[EXTRACTED ENTRIES Boundary: Start]

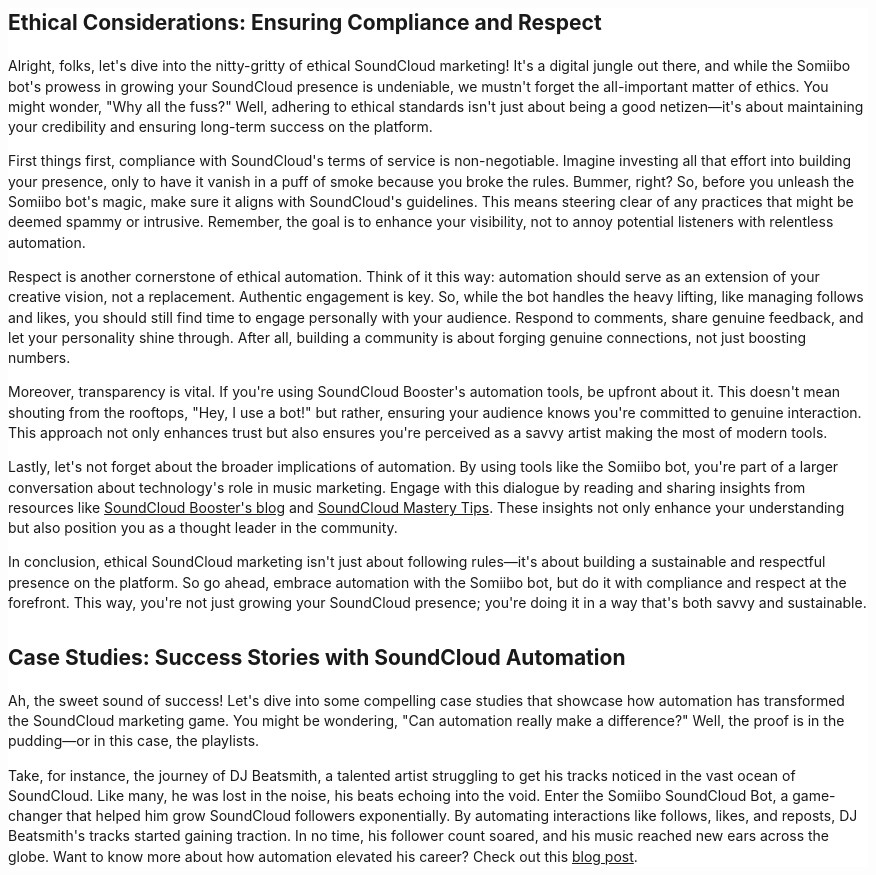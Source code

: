 ## Ethical Considerations: Ensuring Compliance and Respect

Alright, folks, let's dive into the nitty-gritty of ethical SoundCloud marketing! It's a digital jungle out there, and while the Somiibo bot's prowess in growing your SoundCloud presence is undeniable, we mustn't forget the all-important matter of ethics. You might wonder, "Why all the fuss?" Well, adhering to ethical standards isn't just about being a good netizen—it's about maintaining your credibility and ensuring long-term success on the platform.

First things first, compliance with SoundCloud's terms of service is non-negotiable. Imagine investing all that effort into building your presence, only to have it vanish in a puff of smoke because you broke the rules. Bummer, right? So, before you unleash the Somiibo bot's magic, make sure it aligns with SoundCloud's guidelines. This means steering clear of any practices that might be deemed spammy or intrusive. Remember, the goal is to enhance your visibility, not to annoy potential listeners with relentless automation.

Respect is another cornerstone of ethical automation. Think of it this way: automation should serve as an extension of your creative vision, not a replacement. Authentic engagement is key. So, while the bot handles the heavy lifting, like managing follows and likes, you should still find time to engage personally with your audience. Respond to comments, share genuine feedback, and let your personality shine through. After all, building a community is about forging genuine connections, not just boosting numbers.

Moreover, transparency is vital. If you're using SoundCloud Booster's automation tools, be upfront about it. This doesn't mean shouting from the rooftops, "Hey, I use a bot!" but rather, ensuring your audience knows you're committed to genuine interaction. This approach not only enhances trust but also ensures you're perceived as a savvy artist making the most of modern tools.

Lastly, let's not forget about the broader implications of automation. By using tools like the Somiibo bot, you're part of a larger conversation about technology's role in music marketing. Engage with this dialogue by reading and sharing insights from resources like [SoundCloud Booster's blog](https://soundcloudbooster.com/blog/the-future-of-soundcloud-marketing-embracing-automation-for-growth) and [SoundCloud Mastery Tips](https://soundcloudbooster.com/blog/soundcloud-mastery-tips-for-maximizing-your-music-s-reach). These insights not only enhance your understanding but also position you as a thought leader in the community.



In conclusion, ethical SoundCloud marketing isn't just about following rules—it's about building a sustainable and respectful presence on the platform. So go ahead, embrace automation with the Somiibo bot, but do it with compliance and respect at the forefront. This way, you're not just growing your SoundCloud presence; you're doing it in a way that's both savvy and sustainable.

## Case Studies: Success Stories with SoundCloud Automation

Ah, the sweet sound of success! Let's dive into some compelling case studies that showcase how automation has transformed the SoundCloud marketing game. You might be wondering, "Can automation really make a difference?" Well, the proof is in the pudding—or in this case, the playlists.

Take, for instance, the journey of DJ Beatsmith, a talented artist struggling to get his tracks noticed in the vast ocean of SoundCloud. Like many, he was lost in the noise, his beats echoing into the void. Enter the Somiibo SoundCloud Bot, a game-changer that helped him grow SoundCloud followers exponentially. By automating interactions like follows, likes, and reposts, DJ Beatsmith's tracks started gaining traction. In no time, his follower count soared, and his music reached new ears across the globe. Want to know more about how automation elevated his career? Check out this [blog post](https://soundcloudbooster.com/blog/how-can-soundcloud-automation-elevate-your-music-career).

[EXTRACTED ENTRIES Boundary: End]

**EXERCISE BRIEF**.
Pictures do not belong in the copy. Repeat only the lines from the top of the records through the line containing "First things first, compliance".

**WRITTEN RESPONSE**.
Source code

: ## Ethical Considerations: Ensuring Compliance and Respect

Alright, folks, let's dive into the nitty-gritty of ethical SoundCloud marketing! It's a digital jungle out there, and while the Somiibo bot's prowess in growing your SoundCloud presence is undeniable, we mustn't forget the all-important matter of ethics. You might wonder, "Why all the fuss?" Well, adhering to ethical standards isn't just about being a good netizen—it's about maintaining your credibility and ensuring long-term success on the platform.

First things first, compliance with SoundCloud's terms of service is non-negotiable. Imagine investing all that effort into building your presence, only to have it vanish in a puff of smoke because you broke the rules. Bummer, right? So, before you unleash the Somiibo bot's magic, make sure it aligns with SoundCloud's guidelines. This means steering clear of any practices that might be deemed spammy or intrusive. Remember, the goal is to enhance your visibility, not to annoy potential listeners with relentless automation.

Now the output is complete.